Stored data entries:
►

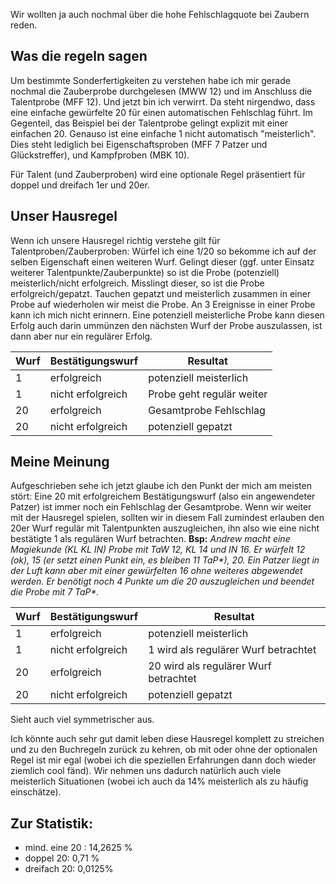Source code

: Wir wollten ja auch nochmal über die hohe Fehlschlagquote bei Zaubern reden. 

## Was die regeln sagen

Um bestimmte Sonderfertigkeiten zu verstehen habe ich mir gerade nochmal die Zauberprobe durchgelesen (MWW 12) und im Anschluss die Talentprobe (MFF 12). 
Und jetzt bin ich verwirrt. Da steht nirgendwo, dass eine einfache gewürfelte 20 für einen automatischen Fehlschlag führt. 
Im Gegenteil, das Beispiel bei der Talentprobe gelingt explizit mit einer einfachen 20.
Genauso ist eine einfache 1 nicht automatisch "meisterlich". Dies steht lediglich bei Eigenschaftsproben (MFF 7 Patzer und Glückstreffer), und Kampfproben (MBK 10).

Für Talent (und Zauberproben) wird eine optionale Regel präsentiert für doppel und dreifach 1er und 20er.

## Unser Hausregel
Wenn ich unsere Hausregel richtig verstehe gilt für Talentproben/Zauberproben: 
Würfel ich eine 1/20 so bekomme ich auf der selben Eigenschaft einen weiteren Wurf. Gelingt dieser (ggf. unter Einsatz weiterer Talentpunkte/Zauberpunkte) so ist die Probe (potenziell) meisterlich/nicht erfolgreich. Misslingt dieser, so ist die Probe erfolgreich/gepatzt. 
Tauchen gepatzt und meisterlich zusammen in einer Probe auf wiederholen wir meist die Probe. An 3 Ereignisse in einer Probe kann ich mich nicht erinnern. Eine potenziell meisterliche Probe kann diesen Erfolg auch darin ummünzen den nächsten Wurf der Probe auszulassen, ist dann aber nur ein regulärer Erfolg.

| Wurf | Bestätigungswurf  | Resultat                  |
| ---- | ----------------- | ------------------------- |
| 1    | erfolgreich       | potenziell meisterlich    |
| 1    | nicht erfolgreich | Probe geht regulär weiter |
| 20   | erfolgreich       | Gesamtprobe Fehlschlag    |
| 20   | nicht erfolgreich | potenziell gepatzt        |
## Meine Meinung
Aufgeschrieben sehe ich jetzt glaube ich den Punkt der mich am meisten stört:
Eine 20 mit erfolgreichem Bestätigungswurf (also ein angewendeter Patzer) ist immer noch ein Fehlschlag der Gesamtprobe.  Wenn wir weiter mit der Hausregel spielen, sollten wir in diesem Fall zumindest erlauben den 20er Wurf regulär mit Talentpunkten auszugleichen, ihn also wie eine nicht bestätigte 1 als regulären Wurf betrachten.
 **Bsp:** *Andrew macht eine Magiekunde (KL KL IN) Probe mit TaW 12, KL 14 und IN 16. Er würfelt 12 (ok), 15 (er setzt einen Punkt ein, es bleiben 11 TaP\*), 20. Ein Patzer liegt in der Luft kann aber mit einer gewürfelten 16 ohne weiteres abgewendet werden. Er benötigt noch 4 Punkte um die 20 auszugleichen und beendet die Probe mit 7 TaP\*.*

| Wurf | Bestätigungswurf  | Resultat                              |
| ---- | ----------------- | ------------------------------------- |
| 1    | erfolgreich       | potenziell meisterlich                |
| 1    | nicht erfolgreich | 1 wird als regulärer Wurf betrachtet  |
| 20   | erfolgreich       | 20 wird als regulärer Wurf betrachtet |
| 20   | nicht erfolgreich | potenziell gepatzt                    |
Sieht auch viel symmetrischer aus.

Ich könnte auch sehr gut damit leben diese Hausregel komplett zu streichen und zu den Buchregeln zurück zu kehren, ob mit oder ohne der optionalen Regel ist mir egal (wobei ich die speziellen Erfahrungen dann doch wieder ziemlich cool fänd). Wir nehmen uns dadurch natürlich auch viele meisterlich Situationen (wobei ich auch da 14% meisterlich als zu häufig einschätze).
 
## Zur Statistik:
* mind. eine 20 : 14,2625 %
* doppel 20: 0,71 %
* dreifach 20: 0,0125%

◄

*TASK GOAL*:
Output the data above in full and exactly, with every image left out.

*WRITTEN RESPONSE*:
Source code

: Wir wollten ja auch nochmal über die hohe Fehlschlagquote bei Zaubern reden. 

## Was die regeln sagen

Um bestimmte Sonderfertigkeiten zu verstehen habe ich mir gerade nochmal die Zauberprobe durchgelesen (MWW 12) und im Anschluss die Talentprobe (MFF 12). 
Und jetzt bin ich verwirrt. Da steht nirgendwo, dass eine einfache gewürfelte 20 für einen automatischen Fehlschlag führt. 
Im Gegenteil, das Beispiel bei der Talentprobe gelingt explizit mit einer einfachen 20.
Genauso ist eine einfache 1 nicht automatisch "meisterlich". Dies steht lediglich bei Eigenschaftsproben (MFF 7 Patzer und Glückstreffer), und Kampfproben (MBK 10).

Für Talent (und Zauberproben) wird eine optionale Regel präsentiert für doppel und dreifach 1er und 20er.

## Unser Hausregel
Wenn ich unsere Hausregel richtig verstehe gilt für Talentproben/Zauberproben: 
Würfel ich eine 1/20 so bekomme ich auf der selben Eigenschaft einen weiteren Wurf. Gelingt dieser (ggf. unter Einsatz weiterer Talentpunkte/Zauberpunkte) so ist die Probe (potenziell) meisterlich/nicht erfolgreich. Misslingt dieser, so ist die Probe erfolgreich/gepatzt. 
Tauchen gepatzt und meisterlich zusammen in einer Probe auf wiederholen wir meist die Probe. An 3 Ereignisse in einer Probe kann ich mich nicht erinnern. Eine potenziell meisterliche Probe kann diesen Erfolg auch darin ummünzen den nächsten Wurf der Probe auszulassen, ist dann aber nur ein regulärer Erfolg.

| Wurf | Bestätigungswurf  | Resultat                  |
| ---- | ----------------- | ------------------------- |
| 1    | erfolgreich       | potenziell meisterlich    |
| 1    | nicht erfolgreich | Probe geht regulär weiter |
| 20   | erfolgreich       | Gesamtprobe Fehlschlag    |
| 20   | nicht erfolgreich | potenziell gepatzt        |
## Meine Meinung
Aufgeschrieben sehe ich jetzt glaube ich den Punkt der mich am meisten stört:
Eine 20 mit erfolgreichem Bestätigungswurf (also ein angewendeter Patzer) ist immer noch ein Fehlschlag der Gesamtprobe.  Wenn wir weiter mit der Hausregel spielen, sollten wir in diesem Fall zumindest erlauben den 20er Wurf regulär mit Talentpunkten auszugleichen, ihn also wie eine nicht bestätigte 1 als regulären Wurf betrachten.
 **Bsp:** *Andrew macht eine Magiekunde (KL KL IN) Probe mit TaW 12, KL 14 und IN 16. Er würfelt 12 (ok), 15 (er setzt einen Punkt ein, es bleiben 11 TaP\*), 20. Ein Patzer liegt in der Luft kann aber mit einer gewürfelten 16 ohne weiteres abgewendet werden. Er benötigt noch 4 Punkte um die 20 auszugleichen und beendet die Probe mit 7 TaP\*.*

| Wurf | Bestätigungswurf  | Resultat                              |
| ---- | ----------------- | ------------------------------------- |
| 1    | erfolgreich       | potenziell meisterlich                |
| 1    | nicht erfolgreich | 1 wird als regulärer Wurf betrachtet  |
| 20   | erfolgreich       | 20 wird als regulärer Wurf betrachtet |
| 20   | nicht erfolgreich | potenziell gepatzt                    |
Sieht auch viel symmetrischer aus.

Ich könnte auch sehr gut damit leben diese Hausregel komplett zu streichen und zu den Buchregeln zurück zu kehren, ob mit oder ohne der optionalen Regel ist mir egal (wobei ich die speziellen Erfahrungen dann doch wieder ziemlich cool fänd). Wir nehmen uns dadurch natürlich auch viele meisterlich Situationen (wobei ich auch da 14% meisterlich als zu häufig einschätze).
 
## Zur Statistik:
* mind. eine 20 : 14,2625 %
* doppel 20: 0,71 %
* dreifach 20: 0,0125%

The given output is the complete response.